Ils sont aujourd'hui dispersés dans le monde entier, surtout sur notre continent. Parvenus en Europe par l'Asie Mineure et le Bosphore, ils se sont installés d'abord dans les Balkans, puis dans les Carpates et petit à petit dans tous pays européens, de la Grèce à la Finlande et de la Russie à l'Europe occidentale (Espagne, Portugal, France, Allemagne et Royaume Uni). On compte environ 12 millions de Rroms en Europe, les deux pays qui en abritent le plus étant la Roumanie et la Bulgarie.

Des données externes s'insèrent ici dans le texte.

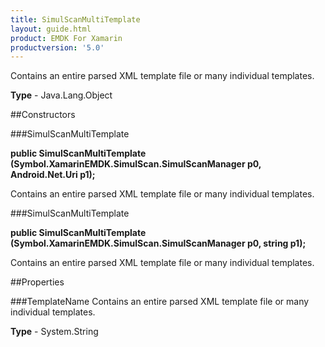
 ```yaml
---
title: SimulScanMultiTemplate
layout: guide.html
product: EMDK For Xamarin 
productversion: '5.0' 
---
```

Contains an entire parsed XML template file or many individual templates.

**Type** - Java.Lang.Object

##Constructors

###SimulScanMultiTemplate

**public SimulScanMultiTemplate (Symbol.XamarinEMDK.SimulScan.SimulScanManager p0, Android.Net.Uri p1);**

Contains an entire parsed XML template file or many individual templates.

###SimulScanMultiTemplate

**public SimulScanMultiTemplate (Symbol.XamarinEMDK.SimulScan.SimulScanManager p0, string p1);**

Contains an entire parsed XML template file or many individual templates.

##Properties

###TemplateName
Contains an entire parsed XML template file or many individual templates.

**Type** - System.String
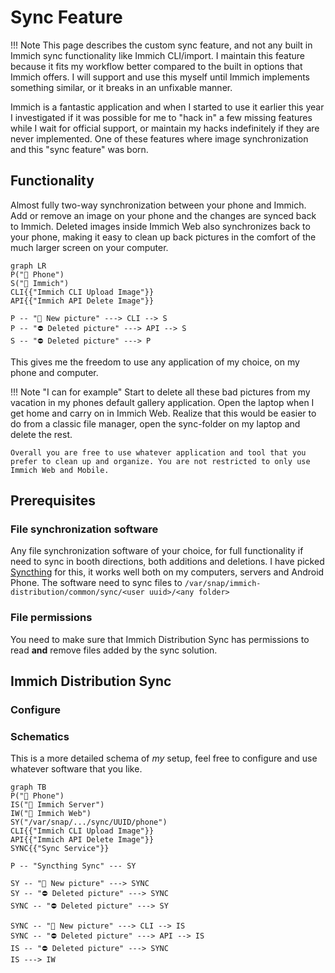 # Sync Feature

!!! Note
    This page describes the custom sync feature, and not any built in Immich sync functionality like Immich CLI/import. I maintain this feature because it fits my workflow better compared to the built in options that Immich offers. I will support and use this myself until Immich implements something similar, or it breaks in an unfixable manner.

Immich is a fantastic application and when I started to use it earlier this year I investigated if it was possible for me to "hack in" a few missing features while I wait for official support, or maintain my hacks indefinitely if they are never implemented. One of these features where image synchronization and this "sync feature" was born.

## Functionality

Almost fully two-way synchronization between your phone and Immich. Add or remove an image on your phone and the changes are synced back to Immich. Deleted images inside Immich Web also synchronizes back to your phone, making it easy to clean up back pictures in the comfort of the much larger screen on your computer.

``` mermaid
graph LR
P("📱 Phone")
S("🌹 Immich")
CLI{{"Immich CLI Upload Image"}}
API{{"Immich API Delete Image"}}

P -- "🌄 New picture" ---> CLI --> S
P -- "⛔ Deleted picture" ---> API --> S
S -- "⛔ Deleted picture" ---> P
```

This gives me the freedom to use any application of my choice, on my phone and computer.

!!! Note "I can for example"
    Start to delete all these bad pictures from my vacation in my phones default gallery application. Open the laptop when I get home and carry on in Immich Web. Realize that this would be easier to do from a classic file manager, open the sync-folder on my laptop and delete the rest.

    Overall you are free to use whatever application and tool that you prefer to clean up and organize. You are not restricted to only use Immich Web and Mobile.

## Prerequisites

### File synchronization software

Any file synchronization software of your choice, for full functionality if need to sync in booth directions, both additions and deletions. I have picked [Syncthing](https://syncthing.net) for this, it works well both on my computers, servers and Android Phone. The software need to sync files to `/var/snap/immich-distribution/common/sync/<user uuid>/<any folder>`

### File permissions

You need to make sure that Immich Distribution Sync has permissions to read **and** remove files added by the sync solution.

## Immich Distribution Sync

### Configure

### Schematics

This is a more detailed schema of _my_ setup, feel free to configure and use whatever software that you like.

``` mermaid
graph TB
P("📱 Phone")
IS("🌹 Immich Server")
IW("🌹 Immich Web")
SY("/var/snap/.../sync/UUID/phone")
CLI{{"Immich CLI Upload Image"}}
API{{"Immich API Delete Image"}}
SYNC{{"Sync Service"}}

P -- "Syncthing Sync" --- SY

SY -- "🌄 New picture" ---> SYNC
SY -- "⛔ Deleted picture" ---> SYNC
SYNC -- "⛔ Deleted picture" ---> SY

SYNC -- "🌄 New picture" ---> CLI --> IS
SYNC -- "⛔ Deleted picture" ---> API --> IS
IS -- "⛔ Deleted picture" ---> SYNC
IS ---> IW
```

Les Rroms au sens large se subdivisent principalement en Rroms dits "orientaux" (85% du total), en Sintés (souvent appelés Manouches en France ~ 4%) et en Kalés (ou Gitans ~10%), en Gypsies (ou Romanichals en Grande-Bretagne ~ 0,5%) - sans compter divers groupes de moindre importance numérique mais tout aussi Rroms que les autres Rroms. Au niveau européen, ils sont aujourd'hui sédentaires à 96%.
Les Rroms sont un peuple sans territoire compact, qui n'a jamais eu de revendications territoriales, mais qui est lié par une conscience identitaire, une origine, une culture et une langue communes. Ils sont environ un demi-million en France.
Etre Rrom est une valeur positive indiscutable,
tout comme être Chinois, Argentin ou Français![]()
Et les Tsiganes alors ?
Le mot 'Tsigane' vient du grec Atsinganos; c'était le nom d'une secte qui a disparu au XIème siècle: bien avant l'arrivée des Rroms dans l'Empire byzantin, il y vivait cette secte, pratiquant une variante de la religion persane manichéenne (préislamique). Or, ses fidèles refusaient le contact physique avec tous les autres, qu'ils considéraient impurs. Les paysans byzantins les avaient donc appelés Atsinganos ("non touchés", mais ceci dans un sens très différent de la notion d'intouchable en Inde). Quand les Rroms arrivèrent à leur tour, venant d'Asie et gardant une certaine distance, les prirent pour un nouveau contingent de cette secte.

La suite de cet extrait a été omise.